A couple of days ago, I saw a plump mouse waddling between the basement rec room and the furnace room. I stifled a scream, though I wasn’t so much scared as startled. I didn’t consider the mouse a threat, just an unfortunate surprise.
Then, as soon as Sam got home from work, I ratted on the mouse.
I felt terrible about this, but I couldn’t keep my mouth shut, even though the mouse was cute, and even though I knew by revealing its existence, along with the exact whereabouts of its little turd-strewn hidey-hole, I was, in effect, signing its death warrant.

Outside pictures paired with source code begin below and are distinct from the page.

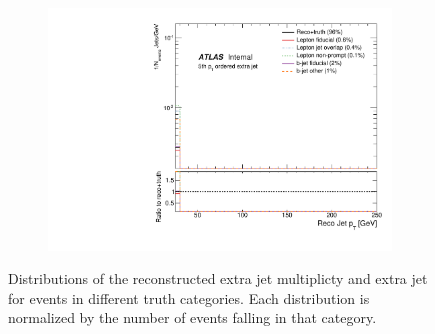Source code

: \begin{figure}
\begin{subfigure}[]{0.3\textwidth}
\end{subfigure}
~
\begin{subfigure}[]{0.3\textwidth}
\includegraphics[width=\textwidth]{fig/RecoNotTruth/RecoPtJet4.pdf}
\end{subfigure}

\caption{Distributions of the reconstructed extra jet multiplicty and extra jet \pt for events in different truth categories. Each distribution is normalized by the number of events falling in that category. }
\label{fig:fakejetpt}

\end{figure}

\clearpage

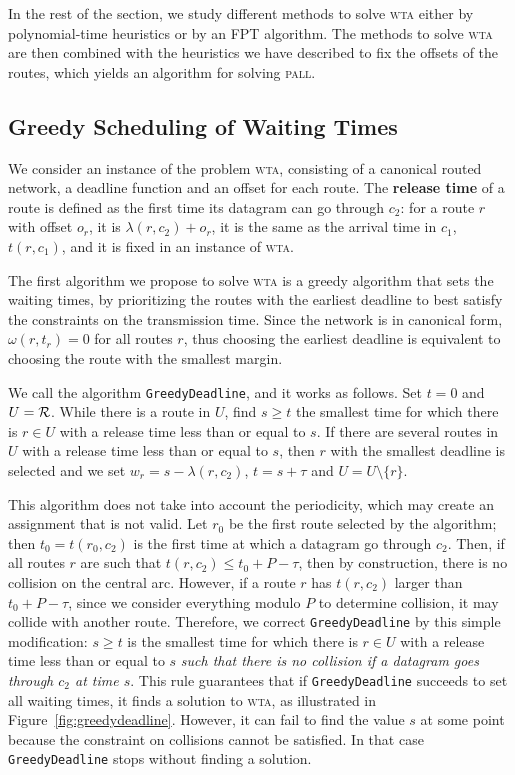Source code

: \documentclass[a4paper,10pt]{journal}
\newcommand\greedydeadline{\texttt{GreedyDeadline}\xspace}
\newcommand\pall{\textsc{pall}\xspace}
\newcommand\wta{\textsc{wta}\xspace}
\begin{document}
   In the rest of the section, we study different methods to solve \wta either by polynomial-time heuristics or by an FPT algorithm. The methods to solve \wta are then combined with the heuristics we have described to fix the offsets of the routes, which yields an algorithm for solving \pall.  
   
   \subsection{Greedy Scheduling of Waiting Times}

   We consider an instance of the problem \wta, consisting of a canonical routed network, a deadline function and an offset for each route. The \textbf{release time} of a route is defined as the first time its datagram can go through $c_2$: for a route $r$ with offset $o_r$, it is $\lambda(r,c_2) + o_r$, it is the same as the arrival time in $c_1$, $t(r,c_1)$, and it is fixed in an instance of \wta.

    The first algorithm we propose to solve \wta is a greedy algorithm that sets the waiting times, by prioritizing the routes with the earliest deadline to best satisfy the constraints on the transmission time. Since the network is in canonical form, $\omega(r,t_r) = 0$ for all routes $r$, thus choosing the earliest deadline is equivalent to choosing the route with the smallest margin.
    
    We call the algorithm \greedydeadline, and it works as follows. Set $t=0$ and $U = \cal{R}$. While there is a route in $U$, find $s \geq t$ the smallest time for which there is $r \in U$ with a release time less than or equal to $s$. If there are several routes in $U$ with a release time less than or equal to $s$, then $r$ with the smallest deadline is selected and we set $w_r = s - \lambda(r,c_2)$, $t = s + \tau$ and $ U = U \setminus \{r\}$.

    This algorithm does not take into account the periodicity, which may create an assignment that is not valid. Let $r_0$ be the first route selected by the algorithm; then $t_0 = t(r_0,c_2)$ is the first time at which a datagram go through $c_2$.
	Then, if all routes $r$ are such that $t(r, c_2) \leq t_0 + P - \tau$, 
	then by construction, there is no collision on the central arc.
      However, if a route $r$ has $t(r, c_2)$ larger than $t_0 + P - \tau$, since we consider everything modulo $P$ to determine collision, it may collide with another route. Therefore, we correct \greedydeadline by this simple modification: $s \geq t$ is the smallest time for which there is $r \in U$ with a release time less than or equal to $s$ \emph{such that there is no collision if a datagram goes through $c_2$ at time $s$}. This rule guarantees that if \greedydeadline succeeds to set all waiting times, it finds a solution to \wta, as illustrated in Figure~\ref{fig:greedydeadline}. However, it can fail to find the value $s$ at some point because the constraint on collisions cannot be satisfied. In that case \greedydeadline stops without finding a solution.
    
\end{document}
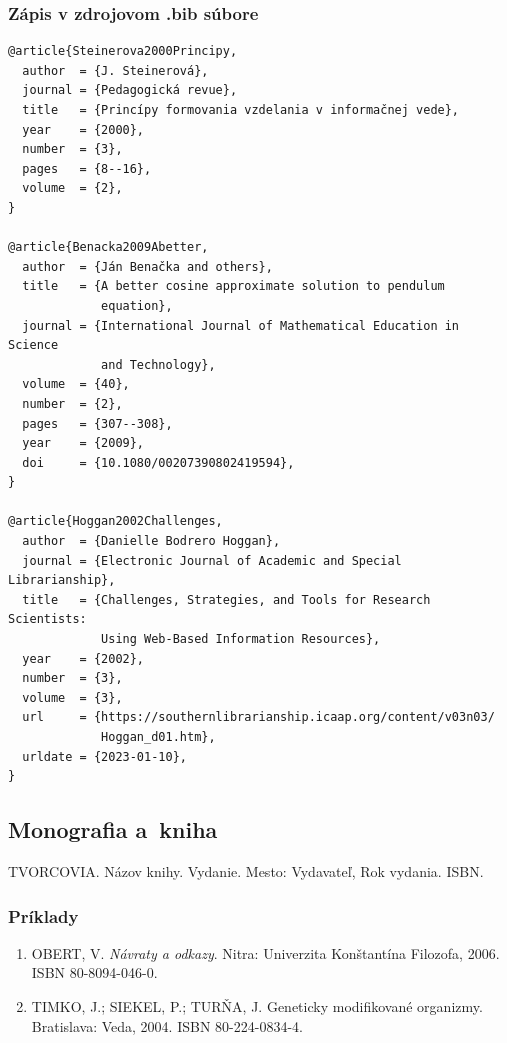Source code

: \subsubsection*{\normalsize Zápis v zdrojovom .bib súbore}
\begin{verbatim}
@article{Steinerova2000Principy,
  author  = {J. Steinerová},
  journal = {Pedagogická revue},
  title   = {Princípy formovania vzdelania v informačnej vede},
  year    = {2000},
  number  = {3},
  pages   = {8--16},
  volume  = {2},
}

@article{Benacka2009Abetter,
  author  = {Ján Benačka and others},
  title   = {A better cosine approximate solution to pendulum
             equation},
  journal = {International Journal of Mathematical Education in Science 
             and Technology},
  volume  = {40},
  number  = {2},
  pages   = {307--308},
  year    = {2009},
  doi     = {10.1080/00207390802419594},
}

@article{Hoggan2002Challenges,
  author  = {Danielle Bodrero Hoggan},
  journal = {Electronic Journal of Academic and Special Librarianship},
  title   = {Challenges, Strategies, and Tools for Research Scientists: 
             Using Web-Based Information Resources},
  year    = {2002},
  number  = {3},
  volume  = {3},
  url     = {https://southernlibrarianship.icaap.org/content/v03n03/
             Hoggan_d01.htm},
  urldate = {2023-01-10},
}
\end{verbatim}

\subsection{Monografia a~kniha}
\begin{trivlist}
\item TVORCOVIA. Názov knihy. Vydanie. Mesto: Vydavateľ, Rok vydania. ISBN.
\end{trivlist}

\subsubsection*{\normalsize Príklady}
\begin{enumerate}
\item OBERT, V. \textit{Návraty a odkazy}. Nitra: Univerzita Konštantína Filozofa, 2006. ISBN 80-8094-046-0.

\item TIMKO, J.; SIEKEL, P.; TURŇA, J. Geneticky modifikované organizmy. Bratislava: Veda, 2004. ISBN 80-224-0834-4.
\end{enumerate}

I am such a damn hypocrite! I don’t eat meat because I refuse to have animals killed on my behalf, but I don’t have a problem with having someone else do my dirty work for me, someone else who will unhesitatingly set an inhumane trap for this small creature whose worst offense is pooping.
It tore me up inside, but before Sam took off for work yesterday, I asked him if he had remembered to set the trap. He hadn’t, but promised he would when he got back.
Here’s the deal: I want to be either a.) the kumbaya earth mama who says hey there, little guy, welcome to my basement, savor the central heating and occasional crumb, or b.) the dispassionate realist who says mice don’t belong in houses, period; they are pests, not pets, and as such, must be exterminated. But I’m just the squishy middle ground, a spineless bog-monster who summons a tax lawyer/executioner with instructions to “take care of the problem.”
This morning, I want to apologize to the hapless mouse, who may be dead now, I don’t even know, and I’m not about to look. Even though I didn’t kill the mouse myself, I might just as well have, first telling Sam about it, then, reminding him yesterday to set the trap, and now, at this moment, absolutely intending to tell Sam the second he gets home that he might want to check the trap, and hoping to God it worked.